* AVAILABLE RECORDS
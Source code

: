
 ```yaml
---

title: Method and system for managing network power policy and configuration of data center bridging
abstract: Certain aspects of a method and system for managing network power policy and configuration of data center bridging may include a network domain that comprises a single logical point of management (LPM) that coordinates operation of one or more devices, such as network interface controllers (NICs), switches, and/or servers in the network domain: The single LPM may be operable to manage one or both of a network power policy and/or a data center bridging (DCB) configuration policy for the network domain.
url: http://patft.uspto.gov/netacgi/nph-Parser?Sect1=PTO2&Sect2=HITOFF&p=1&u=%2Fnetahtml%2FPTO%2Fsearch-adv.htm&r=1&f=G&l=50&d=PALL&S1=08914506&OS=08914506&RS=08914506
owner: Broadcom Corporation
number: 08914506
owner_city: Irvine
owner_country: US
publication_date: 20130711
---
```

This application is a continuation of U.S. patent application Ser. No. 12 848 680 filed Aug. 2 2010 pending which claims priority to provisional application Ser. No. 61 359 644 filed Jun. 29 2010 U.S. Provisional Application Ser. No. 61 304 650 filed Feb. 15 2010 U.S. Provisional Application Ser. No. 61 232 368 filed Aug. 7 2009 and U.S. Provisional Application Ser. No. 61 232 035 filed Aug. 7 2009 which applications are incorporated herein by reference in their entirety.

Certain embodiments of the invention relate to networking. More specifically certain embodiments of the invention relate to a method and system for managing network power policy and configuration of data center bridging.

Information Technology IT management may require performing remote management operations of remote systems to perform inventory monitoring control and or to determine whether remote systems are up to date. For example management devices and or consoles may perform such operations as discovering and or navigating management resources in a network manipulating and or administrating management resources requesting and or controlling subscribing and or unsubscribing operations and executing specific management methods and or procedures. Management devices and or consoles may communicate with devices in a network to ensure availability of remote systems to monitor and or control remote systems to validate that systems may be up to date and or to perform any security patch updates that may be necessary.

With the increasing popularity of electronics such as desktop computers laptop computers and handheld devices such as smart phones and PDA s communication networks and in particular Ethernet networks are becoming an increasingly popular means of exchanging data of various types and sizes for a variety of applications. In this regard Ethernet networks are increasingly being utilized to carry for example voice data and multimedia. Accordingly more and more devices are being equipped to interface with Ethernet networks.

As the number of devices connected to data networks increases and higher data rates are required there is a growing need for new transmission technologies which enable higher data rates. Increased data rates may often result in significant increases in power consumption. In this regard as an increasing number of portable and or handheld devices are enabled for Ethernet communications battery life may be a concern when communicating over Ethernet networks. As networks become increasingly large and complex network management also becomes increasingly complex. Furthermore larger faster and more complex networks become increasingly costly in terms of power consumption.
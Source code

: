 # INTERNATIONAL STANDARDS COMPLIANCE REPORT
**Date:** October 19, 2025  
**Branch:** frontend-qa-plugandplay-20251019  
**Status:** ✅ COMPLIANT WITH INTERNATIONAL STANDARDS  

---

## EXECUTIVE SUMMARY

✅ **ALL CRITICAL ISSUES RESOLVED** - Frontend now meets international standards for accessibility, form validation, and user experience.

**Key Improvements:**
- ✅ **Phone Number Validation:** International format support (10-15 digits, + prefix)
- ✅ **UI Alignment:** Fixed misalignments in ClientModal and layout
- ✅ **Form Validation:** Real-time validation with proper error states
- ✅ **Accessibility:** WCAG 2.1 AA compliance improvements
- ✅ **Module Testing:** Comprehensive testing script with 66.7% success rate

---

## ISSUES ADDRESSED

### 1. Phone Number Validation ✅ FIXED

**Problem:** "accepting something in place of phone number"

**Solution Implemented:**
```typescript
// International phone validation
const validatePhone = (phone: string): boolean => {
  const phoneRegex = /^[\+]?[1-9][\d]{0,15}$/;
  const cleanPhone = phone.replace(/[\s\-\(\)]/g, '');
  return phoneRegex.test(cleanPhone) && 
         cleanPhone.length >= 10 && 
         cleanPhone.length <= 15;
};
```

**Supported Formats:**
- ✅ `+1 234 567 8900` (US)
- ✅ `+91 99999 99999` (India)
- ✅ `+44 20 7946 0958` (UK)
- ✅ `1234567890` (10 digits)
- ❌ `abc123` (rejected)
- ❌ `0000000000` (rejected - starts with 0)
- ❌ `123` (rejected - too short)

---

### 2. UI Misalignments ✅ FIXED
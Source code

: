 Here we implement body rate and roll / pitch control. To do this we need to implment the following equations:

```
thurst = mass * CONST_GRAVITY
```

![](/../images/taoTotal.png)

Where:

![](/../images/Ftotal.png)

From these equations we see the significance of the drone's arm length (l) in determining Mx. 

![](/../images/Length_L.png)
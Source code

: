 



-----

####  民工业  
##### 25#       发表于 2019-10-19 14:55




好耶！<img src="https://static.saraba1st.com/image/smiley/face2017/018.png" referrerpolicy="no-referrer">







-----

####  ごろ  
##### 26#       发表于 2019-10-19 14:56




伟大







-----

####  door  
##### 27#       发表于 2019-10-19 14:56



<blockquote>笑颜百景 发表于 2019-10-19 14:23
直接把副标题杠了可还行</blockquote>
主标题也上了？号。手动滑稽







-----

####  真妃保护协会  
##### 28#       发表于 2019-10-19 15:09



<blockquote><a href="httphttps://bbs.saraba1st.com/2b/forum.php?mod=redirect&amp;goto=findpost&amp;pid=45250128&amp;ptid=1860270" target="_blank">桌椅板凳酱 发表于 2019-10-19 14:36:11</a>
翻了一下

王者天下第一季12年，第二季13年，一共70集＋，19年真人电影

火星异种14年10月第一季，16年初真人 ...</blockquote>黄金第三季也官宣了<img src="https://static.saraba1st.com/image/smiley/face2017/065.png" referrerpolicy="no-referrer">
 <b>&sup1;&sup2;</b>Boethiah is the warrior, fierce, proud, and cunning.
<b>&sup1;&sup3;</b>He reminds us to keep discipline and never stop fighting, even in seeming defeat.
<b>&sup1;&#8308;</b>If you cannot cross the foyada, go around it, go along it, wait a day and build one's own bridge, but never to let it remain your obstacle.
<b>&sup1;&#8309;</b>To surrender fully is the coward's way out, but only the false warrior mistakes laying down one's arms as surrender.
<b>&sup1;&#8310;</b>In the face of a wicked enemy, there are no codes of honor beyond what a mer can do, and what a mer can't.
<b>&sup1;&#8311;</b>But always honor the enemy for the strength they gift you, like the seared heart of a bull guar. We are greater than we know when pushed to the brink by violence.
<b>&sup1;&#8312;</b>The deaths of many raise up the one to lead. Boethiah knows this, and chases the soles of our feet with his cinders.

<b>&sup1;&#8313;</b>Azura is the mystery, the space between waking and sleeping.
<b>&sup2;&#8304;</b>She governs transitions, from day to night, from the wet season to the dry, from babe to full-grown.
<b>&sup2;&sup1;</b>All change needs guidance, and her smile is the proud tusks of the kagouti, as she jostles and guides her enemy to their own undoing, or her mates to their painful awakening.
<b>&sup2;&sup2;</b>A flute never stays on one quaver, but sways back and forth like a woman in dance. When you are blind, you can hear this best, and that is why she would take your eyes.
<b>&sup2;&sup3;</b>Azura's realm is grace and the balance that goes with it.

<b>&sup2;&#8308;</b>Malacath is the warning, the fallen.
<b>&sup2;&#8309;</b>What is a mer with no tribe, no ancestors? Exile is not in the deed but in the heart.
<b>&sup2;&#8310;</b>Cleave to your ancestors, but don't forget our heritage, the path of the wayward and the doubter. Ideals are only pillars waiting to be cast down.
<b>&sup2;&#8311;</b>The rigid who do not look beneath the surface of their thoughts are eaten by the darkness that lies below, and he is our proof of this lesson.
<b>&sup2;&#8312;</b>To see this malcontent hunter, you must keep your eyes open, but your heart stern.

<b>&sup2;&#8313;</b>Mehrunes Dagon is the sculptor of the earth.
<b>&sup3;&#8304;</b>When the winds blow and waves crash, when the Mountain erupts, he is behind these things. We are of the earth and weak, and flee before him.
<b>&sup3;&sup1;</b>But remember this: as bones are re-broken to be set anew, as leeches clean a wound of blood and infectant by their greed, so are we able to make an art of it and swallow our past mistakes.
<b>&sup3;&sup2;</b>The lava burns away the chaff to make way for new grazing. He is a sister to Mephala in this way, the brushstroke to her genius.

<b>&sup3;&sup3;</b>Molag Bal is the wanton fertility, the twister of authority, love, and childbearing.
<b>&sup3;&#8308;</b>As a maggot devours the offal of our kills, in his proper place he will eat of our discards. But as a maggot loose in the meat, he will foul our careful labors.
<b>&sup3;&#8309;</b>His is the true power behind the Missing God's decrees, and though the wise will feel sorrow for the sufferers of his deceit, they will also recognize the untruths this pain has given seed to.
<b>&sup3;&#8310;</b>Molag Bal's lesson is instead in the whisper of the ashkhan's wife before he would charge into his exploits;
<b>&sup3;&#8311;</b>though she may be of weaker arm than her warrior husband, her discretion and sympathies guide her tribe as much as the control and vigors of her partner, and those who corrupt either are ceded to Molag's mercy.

* YOUR OBJECTIVE
Set the lines down exactly, from the first line of the records to the line where "Certain embodiments of the invention relate to networking." appears, with both ends kept.

* FINISHED EXERCISE
Source code

:
 ```yaml
---

title: Method and system for managing network power policy and configuration of data center bridging
abstract: Certain aspects of a method and system for managing network power policy and configuration of data center bridging may include a network domain that comprises a single logical point of management (LPM) that coordinates operation of one or more devices, such as network interface controllers (NICs), switches, and/or servers in the network domain: The single LPM may be operable to manage one or both of a network power policy and/or a data center bridging (DCB) configuration policy for the network domain.
url: http://patft.uspto.gov/netacgi/nph-Parser?Sect1=PTO2&Sect2=HITOFF&p=1&u=%2Fnetahtml%2FPTO%2Fsearch-adv.htm&r=1&f=G&l=50&d=PALL&S1=08914506&OS=08914506&RS=08914506
owner: Broadcom Corporation
number: 08914506
owner_city: Irvine
owner_country: US
publication_date: 20130711
---
```

This application is a continuation of U.S. patent application Ser. No. 12 848 680 filed Aug. 2 2010 pending which claims priority to provisional application Ser. No. 61 359 644 filed Jun. 29 2010 U.S. Provisional Application Ser. No. 61 304 650 filed Feb. 15 2010 U.S. Provisional Application Ser. No. 61 232 368 filed Aug. 7 2009 and U.S. Provisional Application Ser. No. 61 232 035 filed Aug. 7 2009 which applications are incorporated herein by reference in their entirety.

Certain embodiments of the invention relate to networking. More specifically certain embodiments of the invention relate to a method and system for managing network power policy and configuration of data center bridging.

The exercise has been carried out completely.